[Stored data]

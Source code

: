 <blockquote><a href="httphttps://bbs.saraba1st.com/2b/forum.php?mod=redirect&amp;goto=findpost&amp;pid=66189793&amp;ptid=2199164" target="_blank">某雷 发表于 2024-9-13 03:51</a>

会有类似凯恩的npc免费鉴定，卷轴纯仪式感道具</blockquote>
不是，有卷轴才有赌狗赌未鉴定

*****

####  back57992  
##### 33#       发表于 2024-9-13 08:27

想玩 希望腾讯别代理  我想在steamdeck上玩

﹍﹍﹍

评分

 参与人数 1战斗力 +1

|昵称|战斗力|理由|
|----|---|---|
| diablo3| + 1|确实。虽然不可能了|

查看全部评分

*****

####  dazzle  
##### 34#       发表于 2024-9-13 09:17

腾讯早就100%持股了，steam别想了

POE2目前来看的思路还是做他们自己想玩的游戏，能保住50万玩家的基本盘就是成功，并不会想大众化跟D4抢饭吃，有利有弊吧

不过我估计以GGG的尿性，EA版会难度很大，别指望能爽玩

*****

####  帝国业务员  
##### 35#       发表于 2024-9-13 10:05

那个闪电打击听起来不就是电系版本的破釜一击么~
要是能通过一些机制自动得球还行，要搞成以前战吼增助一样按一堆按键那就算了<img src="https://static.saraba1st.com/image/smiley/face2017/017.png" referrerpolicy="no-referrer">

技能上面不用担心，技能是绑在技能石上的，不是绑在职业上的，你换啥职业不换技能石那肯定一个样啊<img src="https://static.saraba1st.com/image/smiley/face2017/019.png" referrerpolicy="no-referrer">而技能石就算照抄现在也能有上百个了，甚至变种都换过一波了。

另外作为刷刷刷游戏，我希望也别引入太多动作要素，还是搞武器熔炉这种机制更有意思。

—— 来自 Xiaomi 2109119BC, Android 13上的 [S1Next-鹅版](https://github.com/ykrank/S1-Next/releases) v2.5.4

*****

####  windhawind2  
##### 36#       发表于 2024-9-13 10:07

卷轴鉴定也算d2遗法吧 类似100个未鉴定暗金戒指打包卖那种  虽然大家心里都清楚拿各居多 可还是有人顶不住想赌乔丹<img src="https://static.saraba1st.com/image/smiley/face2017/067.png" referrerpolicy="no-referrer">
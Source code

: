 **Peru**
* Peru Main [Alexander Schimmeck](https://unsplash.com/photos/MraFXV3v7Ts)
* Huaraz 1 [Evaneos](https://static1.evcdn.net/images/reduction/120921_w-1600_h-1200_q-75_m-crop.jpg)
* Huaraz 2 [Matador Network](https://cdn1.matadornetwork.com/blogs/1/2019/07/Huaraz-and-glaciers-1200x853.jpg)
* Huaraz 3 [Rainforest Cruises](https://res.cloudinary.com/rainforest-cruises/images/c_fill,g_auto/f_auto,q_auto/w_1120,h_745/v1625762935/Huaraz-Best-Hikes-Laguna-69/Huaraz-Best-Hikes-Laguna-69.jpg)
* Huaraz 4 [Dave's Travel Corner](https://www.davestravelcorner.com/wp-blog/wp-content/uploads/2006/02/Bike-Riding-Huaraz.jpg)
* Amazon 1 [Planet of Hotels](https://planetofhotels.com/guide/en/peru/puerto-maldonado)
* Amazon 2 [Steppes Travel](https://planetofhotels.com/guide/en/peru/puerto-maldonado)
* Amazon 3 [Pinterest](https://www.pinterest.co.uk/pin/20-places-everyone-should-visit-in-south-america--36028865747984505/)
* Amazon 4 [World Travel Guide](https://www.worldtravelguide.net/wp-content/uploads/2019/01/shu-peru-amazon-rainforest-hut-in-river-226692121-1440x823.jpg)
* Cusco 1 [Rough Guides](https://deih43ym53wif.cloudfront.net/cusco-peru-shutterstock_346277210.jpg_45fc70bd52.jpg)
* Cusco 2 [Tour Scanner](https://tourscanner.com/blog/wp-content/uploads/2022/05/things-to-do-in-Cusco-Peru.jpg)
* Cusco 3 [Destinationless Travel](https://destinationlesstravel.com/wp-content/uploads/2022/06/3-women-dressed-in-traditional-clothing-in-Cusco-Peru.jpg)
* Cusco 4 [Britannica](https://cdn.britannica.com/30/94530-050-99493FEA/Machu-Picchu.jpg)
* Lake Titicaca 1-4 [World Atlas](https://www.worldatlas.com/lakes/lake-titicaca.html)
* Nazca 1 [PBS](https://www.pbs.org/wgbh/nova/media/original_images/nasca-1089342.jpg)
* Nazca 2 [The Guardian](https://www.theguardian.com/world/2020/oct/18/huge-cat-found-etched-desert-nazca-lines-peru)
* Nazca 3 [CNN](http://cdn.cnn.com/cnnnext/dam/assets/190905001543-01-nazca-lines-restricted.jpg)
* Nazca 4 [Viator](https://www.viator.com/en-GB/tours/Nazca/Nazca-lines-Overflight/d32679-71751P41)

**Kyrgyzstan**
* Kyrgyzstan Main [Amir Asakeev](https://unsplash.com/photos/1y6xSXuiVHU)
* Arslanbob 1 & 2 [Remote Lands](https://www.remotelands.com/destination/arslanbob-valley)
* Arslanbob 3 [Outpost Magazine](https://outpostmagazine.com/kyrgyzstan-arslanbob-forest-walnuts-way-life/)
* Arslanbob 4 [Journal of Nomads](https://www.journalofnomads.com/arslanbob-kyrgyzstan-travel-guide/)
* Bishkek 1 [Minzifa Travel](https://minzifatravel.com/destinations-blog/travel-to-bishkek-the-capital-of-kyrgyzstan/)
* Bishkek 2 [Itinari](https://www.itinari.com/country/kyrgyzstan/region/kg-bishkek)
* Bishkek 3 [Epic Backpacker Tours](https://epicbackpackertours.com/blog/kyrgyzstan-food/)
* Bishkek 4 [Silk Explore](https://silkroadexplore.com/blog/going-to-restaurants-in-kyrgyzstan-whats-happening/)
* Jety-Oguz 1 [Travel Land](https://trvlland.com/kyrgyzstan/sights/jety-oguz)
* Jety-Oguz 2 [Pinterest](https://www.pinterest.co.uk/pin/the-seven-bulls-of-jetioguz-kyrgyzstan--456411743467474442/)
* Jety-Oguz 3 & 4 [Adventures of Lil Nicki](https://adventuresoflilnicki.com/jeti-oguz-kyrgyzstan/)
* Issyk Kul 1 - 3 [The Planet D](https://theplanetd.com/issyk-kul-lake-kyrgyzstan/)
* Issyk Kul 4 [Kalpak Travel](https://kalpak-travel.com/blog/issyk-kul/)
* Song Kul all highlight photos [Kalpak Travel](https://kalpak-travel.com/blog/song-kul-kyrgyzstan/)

> _EXERCISE REQUIREMENTS_
Begin at the line containing "Jety-Oguz 3 &" and reproduce every line through the last one in the records above, exactly.

> _THE ANSWER_
* Jety-Oguz 3 & 4 [Adventures of Lil Nicki](https://adventuresoflilnicki.com/jeti-oguz-kyrgyzstan/)
* Issyk Kul 1 - 3 [The Planet D](https://theplanetd.com/issyk-kul-lake-kyrgyzstan/)
* Issyk Kul 4 [Kalpak Travel](https://kalpak-travel.com/blog/issyk-kul/)
* Song Kul all highlight photos [Kalpak Travel](https://kalpak-travel.com/blog/song-kul-kyrgyzstan/)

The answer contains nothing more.